My two oldest siblings went to the local elementary public school, and then on to the local public junior high and high schools.  My next three siblings, who would have been born in the early 1960s, from around 1961 to 1965, went for a few years to the local elementary school, and then my parents transferred them to my mother's parish parochial school, a K through 8 school.

I don't know the specifics of when my parents transferred them.  But it would have been around the time of the implementation of court-ordered busing in Denver in 1974.  The idea of busing had been in the air already, though.  In 1969, according to this New York Times article, Denver voters elected a city council majority opposed to busing for the purposes of desegregation.  And although the article I just cited isn't completely clear, in 1969 or 1970, a federal court ordered busing to begin.  The late (1974) implementation seems to have resulted from something like massive resistance to the policy and the Supreme Court challenge.  All this is to say, that I wouldn't be surprised if the effort to shift my siblings to parochial school coincided with that busing debate.  But I'd have to know the years.

For the record, all my siblings went to the public high school.

Story #2:  I remember, perhaps sometime in the late 1990s though I don't remember now, my mother telling me that several years prior, probably before I was born, she had been at a protest at the local public elementary school.  I don't remember for sure if she said she carried signs, but the goal of the protest was--I think--against busing.

Story #3:  I was born in the early 1970s, and my parents sent me to a public elementary school, Kindergarten starting for me in the 1979-1980 school year.  It wasn't the same elementary school my siblings had gone to before the transfer to a parochial school.  It was a little farther away than that school, but still in walking distance.  However, it was in fact a shorter walk to that school than the walk to the parochial school would have been.   So, although it wasn't the neighborhood school, it was for many intents and purposes a neighborhood school.

Anyway, at the beginning of one school year year--I think it was 5th grade but I no longer remember--the class I had been assigned to was, apparently, overcrowded.  So I was moved to a different class with a different teacher.  Not a huge deal.  It happened in the first or second week of classes and wasn't a major disruption.  Still, it was interesting to know that I would now have a different teacher.  So I went home and told my dad that I was being "transferred."

He got very angry.  I didn't understand why.  After some explanation--either from myself or from my mother or, for all I know, from my school when (if) he called them--he calmed down.  At the time, I chalked it off as one of those apparently random expressions of anger he often indulged in and I was grateful when it ended.  But I now have an idea of what made him so angry.

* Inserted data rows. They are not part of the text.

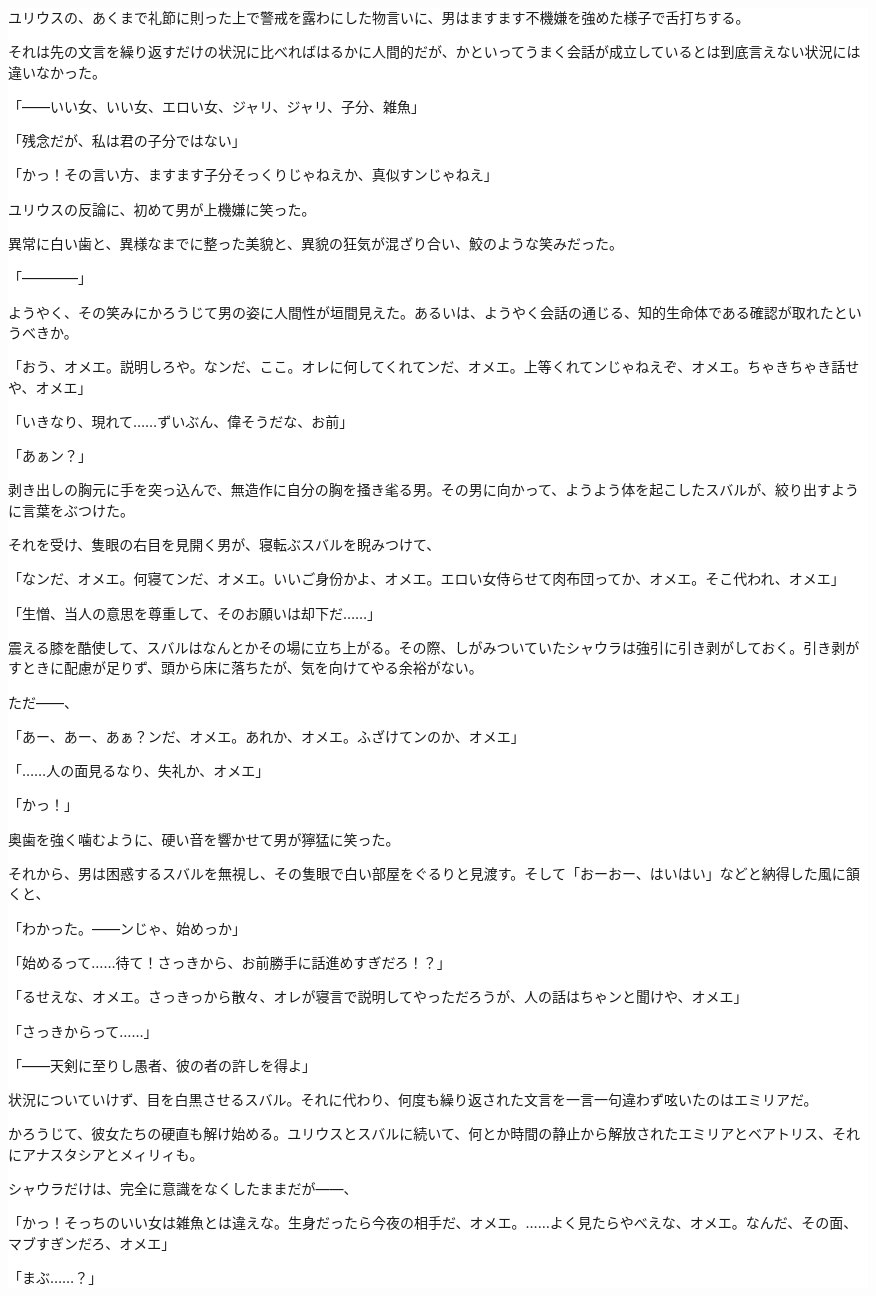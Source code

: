 ユリウスの、あくまで礼節に則った上で警戒を露わにした物言いに、男はますます不機嫌を強めた様子で舌打ちする。

それは先の文言を繰り返すだけの状況に比べればはるかに人間的だが、かといってうまく会話が成立しているとは到底言えない状況には違いなかった。

「――いい女、いい女、エロい女、ジャリ、ジャリ、子分、雑魚」

「残念だが、私は君の子分ではない」

「かっ！その言い方、ますます子分そっくりじゃねえか、真似すンじゃねえ」

ユリウスの反論に、初めて男が上機嫌に笑った。

異常に白い歯と、異様なまでに整った美貌と、異貌の狂気が混ざり合い、鮫のような笑みだった。

「――――」

ようやく、その笑みにかろうじて男の姿に人間性が垣間見えた。あるいは、ようやく会話の通じる、知的生命体である確認が取れたというべきか。

「おう、オメエ。説明しろや。なンだ、ここ。オレに何してくれてンだ、オメエ。上等くれてンじゃねえぞ、オメエ。ちゃきちゃき話せや、オメエ」

「いきなり、現れて……ずいぶん、偉そうだな、お前」

「あぁン？」

剥き出しの胸元に手を突っ込んで、無造作に自分の胸を掻き毟る男。その男に向かって、ようよう体を起こしたスバルが、絞り出すように言葉をぶつけた。

それを受け、隻眼の右目を見開く男が、寝転ぶスバルを睨みつけて、

「なンだ、オメエ。何寝てンだ、オメエ。いいご身份かよ、オメエ。エロい女侍らせて肉布団ってか、オメエ。そこ代われ、オメエ」

「生憎、当人の意思を尊重して、そのお願いは却下だ……」

震える膝を酷使して、スバルはなんとかその場に立ち上がる。その際、しがみついていたシャウラは強引に引き剥がしておく。引き剥がすときに配慮が足りず、頭から床に落ちたが、気を向けてやる余裕がない。

ただ――、

「あー、あー、あぁ？ンだ、オメエ。あれか、オメエ。ふざけてンのか、オメエ」

「……人の面見るなり、失礼か、オメエ」

「かっ！」

奥歯を強く噛むように、硬い音を響かせて男が獰猛に笑った。

それから、男は困惑するスバルを無視し、その隻眼で白い部屋をぐるりと見渡す。そして「おーおー、はいはい」などと納得した風に頷くと、

「わかった。――ンじゃ、始めっか」

「始めるって……待て！さっきから、お前勝手に話進めすぎだろ！？」

「るせえな、オメエ。さっきっから散々、オレが寝言で説明してやっただろうが、人の話はちゃンと聞けや、オメエ」

「さっきからって……」

「――天剣に至りし愚者、彼の者の許しを得よ」

状況についていけず、目を白黒させるスバル。それに代わり、何度も繰り返された文言を一言一句違わず呟いたのはエミリアだ。

かろうじて、彼女たちの硬直も解け始める。ユリウスとスバルに続いて、何とか時間の静止から解放されたエミリアとベアトリス、それにアナスタシアとメィリィも。

シャウラだけは、完全に意識をなくしたままだが――、

「かっ！そっちのいい女は雑魚とは違えな。生身だったら今夜の相手だ、オメエ。……よく見たらやべえな、オメエ。なんだ、その面、マブすぎンだろ、オメエ」

「まぶ……？」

Story #4:  Court-ordered busing ended in 1995, according to the articles I cited above.  Those who supported its end claimed that it had "worked" and had successfully integrated schools.  Those who wanted it continued claimed that it hadn't gone far enough, or feared a reversion to the more segregated system of the 1960s/1970s.

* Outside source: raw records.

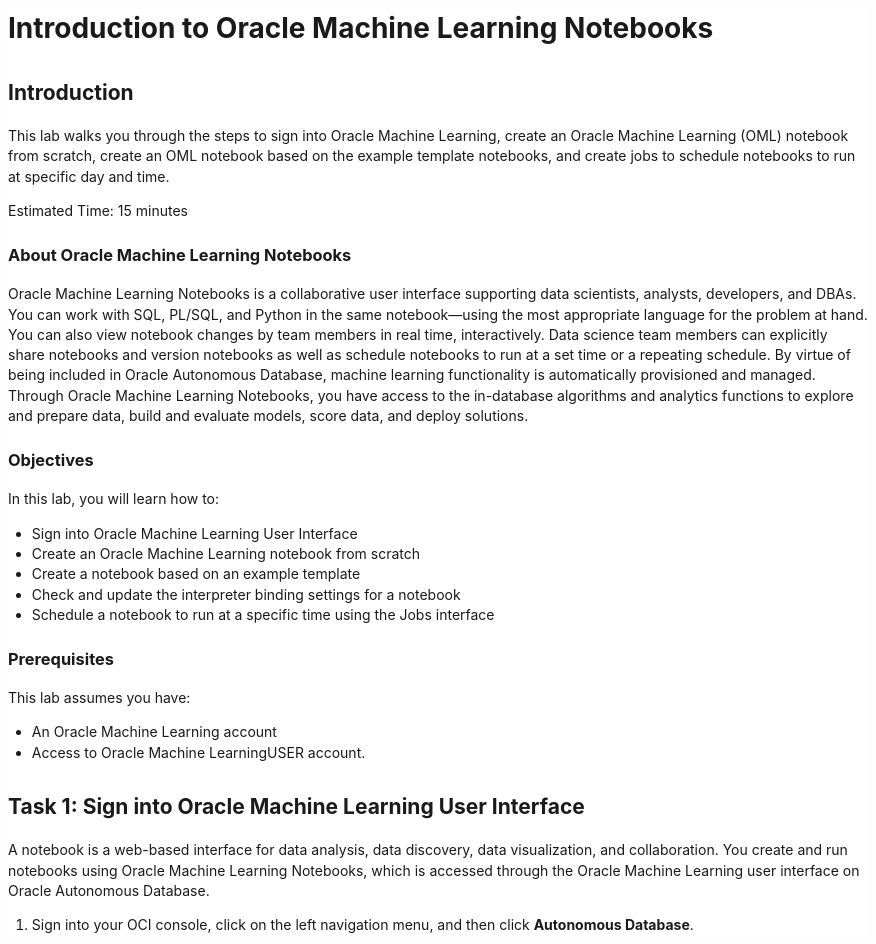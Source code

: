 # Introduction to Oracle Machine Learning Notebooks

## Introduction

This lab walks you through the steps to sign into Oracle Machine Learning, create an Oracle Machine Learning (OML) notebook from scratch, create an OML notebook based on the example template notebooks, and create jobs to schedule notebooks to run at specific day and time.

Estimated Time: 15 minutes

### About Oracle Machine Learning Notebooks
Oracle Machine Learning Notebooks is a collaborative user interface supporting data scientists, analysts, developers, and DBAs. You can work with SQL, PL/SQL, and Python in the same notebook—using the most appropriate language for the problem at hand. You can also view notebook changes by team members in real time, interactively. Data science team members can explicitly share notebooks and version notebooks as well as schedule notebooks to run at a set time or a repeating schedule. By virtue of being included in Oracle Autonomous Database, machine learning functionality is automatically provisioned and managed. Through Oracle Machine Learning Notebooks, you have access to the in-database algorithms and analytics functions to explore and prepare data, build and evaluate models, score data, and deploy solutions.

### Objectives

In this lab, you will learn how to:
* Sign into Oracle Machine Learning User Interface
* Create an Oracle Machine Learning notebook from scratch
* Create a notebook based on an example template
* Check and update the interpreter binding settings for a notebook
* Schedule a notebook to run at a specific time using the Jobs interface

### Prerequisites

This lab assumes you have:
* An Oracle Machine Learning account
* Access to Oracle Machine LearningUSER account.


## Task 1: Sign into Oracle Machine Learning User Interface

A notebook is a web-based interface for data analysis, data discovery, data visualization, and collaboration. You create and run notebooks using Oracle Machine Learning Notebooks, which is accessed through the Oracle Machine Learning user interface on Oracle Autonomous Database.

<if type="freetier">

1. Sign into your OCI console, click on the left navigation menu, and then click **Autonomous Database**.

It is almost certain that the schools I attended were desegregated to some extent, although most of my students came from "sensible" areas given the location of the school.  I lived in southwest Denver and don't recall many students bused in from northeast Denver, for example.  I'm not sure if that was by design--if busing was done with the intent of keeping local schoolchildren as local as possible--if it was a sign of only a tepid implementation of busing, or if the fact that my own neighborhood had a large number of Latinos and, by the late 1980s, southeast Asians already made it more "diverse" than it would have been in the 1960s and 1970s.

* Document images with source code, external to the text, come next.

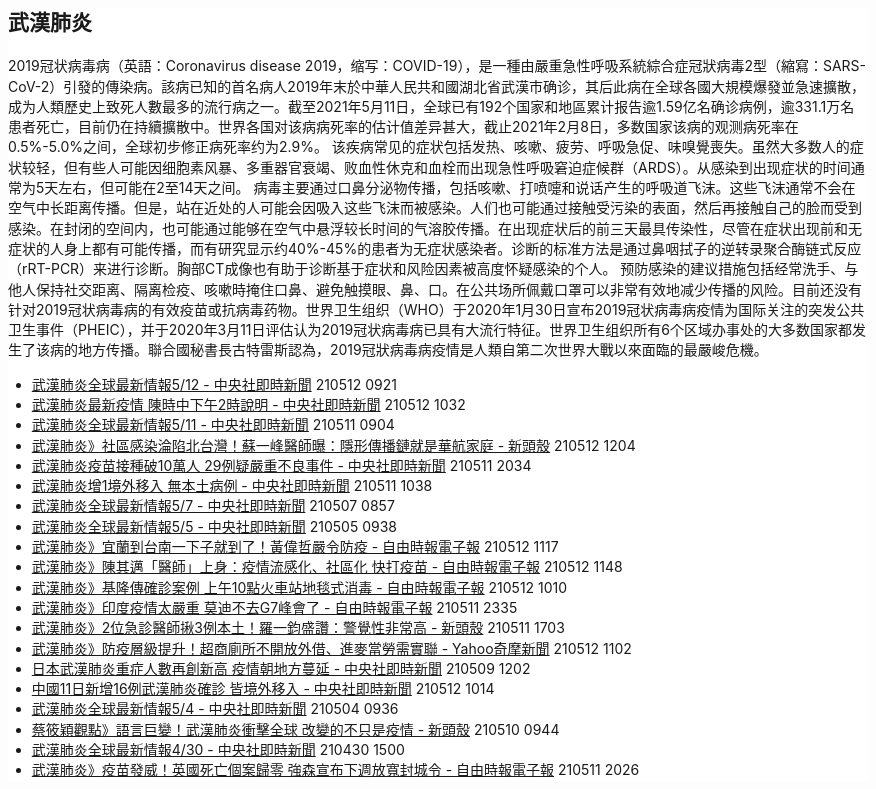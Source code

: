 ## 武漢肺炎

2019冠状病毒病（英語：Coronavirus disease 2019，缩写：COVID-19），是一種由嚴重急性呼吸系統綜合症冠狀病毒2型（縮寫：SARS-CoV-2）引發的傳染病。該病已知的首名病人2019年末於中華人民共和國湖北省武漢市确诊，其后此病在全球各國大規模爆發並急速擴散，成为人類歷史上致死人數最多的流行病之一。截至2021年5月11日，全球已有192个国家和地區累计报告逾1.59亿名确诊病例，逾331.1万名患者死亡，目前仍在持續擴散中。世界各国对该病病死率的估计值差异甚大，截止2021年2月8日，多数国家该病的观测病死率在0.5%-5.0%之间，全球初步修正病死率约为2.9%。
该疾病常见的症状包括发热、咳嗽、疲劳、呼吸急促、味嗅覺喪失。虽然大多数人的症状较轻，但有些人可能因细胞素风暴、多重器官衰竭、败血性休克和血栓而出现急性呼吸窘迫症候群（ARDS）。从感染到出现症状的时间通常为5天左右，但可能在2至14天之间。
病毒主要通过口鼻分泌物传播，包括咳嗽、打喷嚏和说话产生的呼吸道飞沫。这些飞沫通常不会在空气中长距离传播。但是，站在近处的人可能会因吸入这些飞沫而被感染。人们也可能通过接触受污染的表面，然后再接触自己的脸而受到感染。在封闭的空间内，也可能通过能够在空气中悬浮较长时间的气溶胶传播。在出现症状后的前三天最具传染性，尽管在症状出现前和无症状的人身上都有可能传播，而有研究显示约40%-45%的患者为无症状感染者。诊断的标准方法是通过鼻咽拭子的逆转录聚合酶链式反应（rRT-PCR）来进行诊断。胸部CT成像也有助于诊断基于症状和风险因素被高度怀疑感染的个人。
预防感染的建议措施包括经常洗手、与他人保持社交距离、隔离检疫、咳嗽時掩住口鼻、避免触摸眼、鼻、口。在公共场所佩戴口罩可以非常有效地减少传播的风险。目前还没有针对2019冠状病毒病的有效疫苗或抗病毒药物。世界卫生组织（WHO）于2020年1月30日宣布2019冠状病毒病疫情为国际关注的突发公共卫生事件（PHEIC），并于2020年3月11日评估认为2019冠状病毒病已具有大流行特征。世界卫生组织所有6个区域办事处的大多数国家都发生了该病的地方传播。聯合國秘書長古特雷斯認為，2019冠狀病毒病疫情是人類自第二次世界大戰以來面臨的最嚴峻危機。
- [武漢肺炎全球最新情報5/12 - 中央社即時新聞](https://www.cna.com.tw/news/firstnews/202105120020.aspx "武漢肺炎全球最新情報5/12 - 中央社即時新聞") 210512 0921
- [武漢肺炎最新疫情 陳時中下午2時說明 - 中央社即時新聞](https://www.cna.com.tw/news/firstnews/202105120049.aspx "武漢肺炎最新疫情 陳時中下午2時說明 - 中央社即時新聞") 210512 1032
- [武漢肺炎全球最新情報5/11 - 中央社即時新聞](https://www.cna.com.tw/news/firstnews/202105110015.aspx "武漢肺炎全球最新情報5/11 - 中央社即時新聞") 210511 0904
- [武漢肺炎》社區感染淪陷北台灣！蘇一峰醫師曝：隱形傳播鏈就是華航家庭 - 新頭殼](https://newtalk.tw/news/view/2021-05-12/571887 "武漢肺炎》社區感染淪陷北台灣！蘇一峰醫師曝：隱形傳播鏈就是華航家庭 - 新頭殼") 210512 1204
- [武漢肺炎疫苗接種破10萬人 29例疑嚴重不良事件 - 中央社即時新聞](https://www.cna.com.tw/news/firstnews/202105110285.aspx "武漢肺炎疫苗接種破10萬人 29例疑嚴重不良事件 - 中央社即時新聞") 210511 2034
- [武漢肺炎增1境外移入 無本土病例 - 中央社即時新聞](https://www.cna.com.tw/news/firstnews/202105090026.aspx "武漢肺炎增1境外移入 無本土病例 - 中央社即時新聞") 210511 1038
- [武漢肺炎全球最新情報5/7 - 中央社即時新聞](https://www.cna.com.tw/news/firstnews/202105070016.aspx "武漢肺炎全球最新情報5/7 - 中央社即時新聞") 210507 0857
- [武漢肺炎全球最新情報5/5 - 中央社即時新聞](https://www.cna.com.tw/news/firstnews/202105050018.aspx "武漢肺炎全球最新情報5/5 - 中央社即時新聞") 210505 0938
- [武漢肺炎》宜蘭到台南一下子就到了！黃偉哲嚴令防疫 - 自由時報電子報](https://news.ltn.com.tw/news/life/breakingnews/3529115 "武漢肺炎》宜蘭到台南一下子就到了！黃偉哲嚴令防疫 - 自由時報電子報") 210512 1117
- [武漢肺炎》陳其邁「醫師」上身：疫情流感化、社區化 快打疫苗 - 自由時報電子報](https://news.ltn.com.tw/news/life/breakingnews/3529156 "武漢肺炎》陳其邁「醫師」上身：疫情流感化、社區化 快打疫苗 - 自由時報電子報") 210512 1148
- [武漢肺炎》基隆傳確診案例 上午10點火車站地毯式消毒 - 自由時報電子報](https://news.ltn.com.tw/news/life/breakingnews/3528996 "武漢肺炎》基隆傳確診案例 上午10點火車站地毯式消毒 - 自由時報電子報") 210512 1010
- [武漢肺炎》印度疫情太嚴重 莫迪不去G7峰會了 - 自由時報電子報](https://news.ltn.com.tw/news/world/breakingnews/3528789 "武漢肺炎》印度疫情太嚴重 莫迪不去G7峰會了 - 自由時報電子報") 210511 2335
- [武漢肺炎》2位急診醫師揪3例本土！羅一鈞盛讚：警覺性非常高 - 新頭殼](https://newtalk.tw/news/view/2021-05-11/571499 "武漢肺炎》2位急診醫師揪3例本土！羅一鈞盛讚：警覺性非常高 - 新頭殼") 210511 1703
- [武漢肺炎》防疫層級提升！超商廁所不開放外借、進麥當勞需實聯 - Yahoo奇摩新聞](https://tw.news.yahoo.com/%E6%AD%A6%E6%BC%A2%E8%82%BA%E7%82%8E-%E9%98%B2%E7%96%AB%E5%B1%A4%E7%B4%9A%E6%8F%90%E5%8D%87-%E8%B6%85%E5%95%86%E5%BB%81%E6%89%80%E4%B8%8D%E9%96%8B%E6%94%BE%E5%A4%96%E5%80%9F-%E9%80%B2%E9%BA%A5%E7%95%B6%E5%8B%9E%E9%9C%80%E5%AF%A6%E8%81%AF-030231461.html "武漢肺炎》防疫層級提升！超商廁所不開放外借、進麥當勞需實聯 - Yahoo奇摩新聞") 210512 1102
- [日本武漢肺炎重症人數再創新高 疫情朝地方蔓延 - 中央社即時新聞](https://www.cna.com.tw/news/firstnews/202105090038.aspx "日本武漢肺炎重症人數再創新高 疫情朝地方蔓延 - 中央社即時新聞") 210509 1202
- [中國11日新增16例武漢肺炎確診 皆境外移入 - 中央社即時新聞](https://www.cna.com.tw/news/acn/202105120048.aspx "中國11日新增16例武漢肺炎確診 皆境外移入 - 中央社即時新聞") 210512 1014
- [武漢肺炎全球最新情報5/4 - 中央社即時新聞](https://www.cna.com.tw/news/firstnews/202105040016.aspx "武漢肺炎全球最新情報5/4 - 中央社即時新聞") 210504 0936
- [蔡筱穎觀點》語言巨變！武漢肺炎衝擊全球 改變的不只是疫情 - 新頭殼](https://newtalk.tw/news/view/2021-05-10/570888 "蔡筱穎觀點》語言巨變！武漢肺炎衝擊全球 改變的不只是疫情 - 新頭殼") 210510 0944
- [武漢肺炎全球最新情報4/30 - 中央社即時新聞](https://www.cna.com.tw/news/firstnews/202104300016.aspx "武漢肺炎全球最新情報4/30 - 中央社即時新聞") 210430 1500
- [武漢肺炎》疫苗發威！英國死亡個案歸零 強森宣布下週放寬封城令 - 自由時報電子報](https://news.ltn.com.tw/news/world/breakingnews/3528601 "武漢肺炎》疫苗發威！英國死亡個案歸零 強森宣布下週放寬封城令 - 自由時報電子報") 210511 2026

In my last post, I identified some of the non-racist reasons a person might oppose busing.  I gave the impression that busing as a means for integration was a ham-handed effort.  I believe that in many ways it was.  But I ought to have discussed the issue a little further.  As ham-handed as it was, it probably had at least modest success, at least in some cases.  We hear the spectacular cases about the anti-busing riots in Boston--or about the arson attacks on Denver buses or the bomb threat against the chief proponent of busing in Denver--but we hear less about the more boring cases of it actually working.

I'd like to think my experiences in school introduced me to a modicum of diversity that I might not otherwise have had.  I think all the schools I did attend--which were all public--were either majority white or whites were the largest group if not a majority.  And there were very few black people in my classes, even though Denver has a sizeable African-American population and they tend to be concentrated in certain parts of the city, a fact that to my mind might make busing to integrate those areas an obvious to those who supported busing.

There could be tension.  I  remember being called "white boy" on several occasions, and it wasn't the type of label to make one feel safe.  To the extent that I had bullies, they tended to be Latino, though not all were.  I'm sure the reverse was true, and probably more true than what I recall or witnessed, that non-whites faced their own share of epithets and threats.  And it was probably true that being white helped me get away with certain things that I might not have gotten away with had I not been white.

But there were good things, too.  I had friends with Spanish, Hmong, Farsi, and Vietnamese surnames.  My introduction to their cultures was probably superficial, but I learned from them.  I had very few black friends, none of whom was a close friend, but I had some.  I learned a modicum of respect for others.  In high school, for example, I adopted the facile attitude that affirmative action was nothing more than "reverse discrimination," and I didn't change my mind by the time I left.  However, I knew that my friends benefited in some ways from this program I disliked, and I learned not to begrudge them their opportunities.  I also knew that most of them were less well-off than I was.  Some lived in housing projects, and some had experienced some pretty severe hardship in places like Laos or Vietnam before coming to the US.

Now, Lincoln High School in Denver in 1988 was not Little Rock Central High School in 1957.  And while Denver is much more diverse than a casual visitor, who sees only downtown and a select other neighborhoods might think, it is not nearly as diverse as larger cities, like New York City, Los Angeles, and Chicago are.  But I think my experience is worth noting if I'm going to be making statements critical of busing.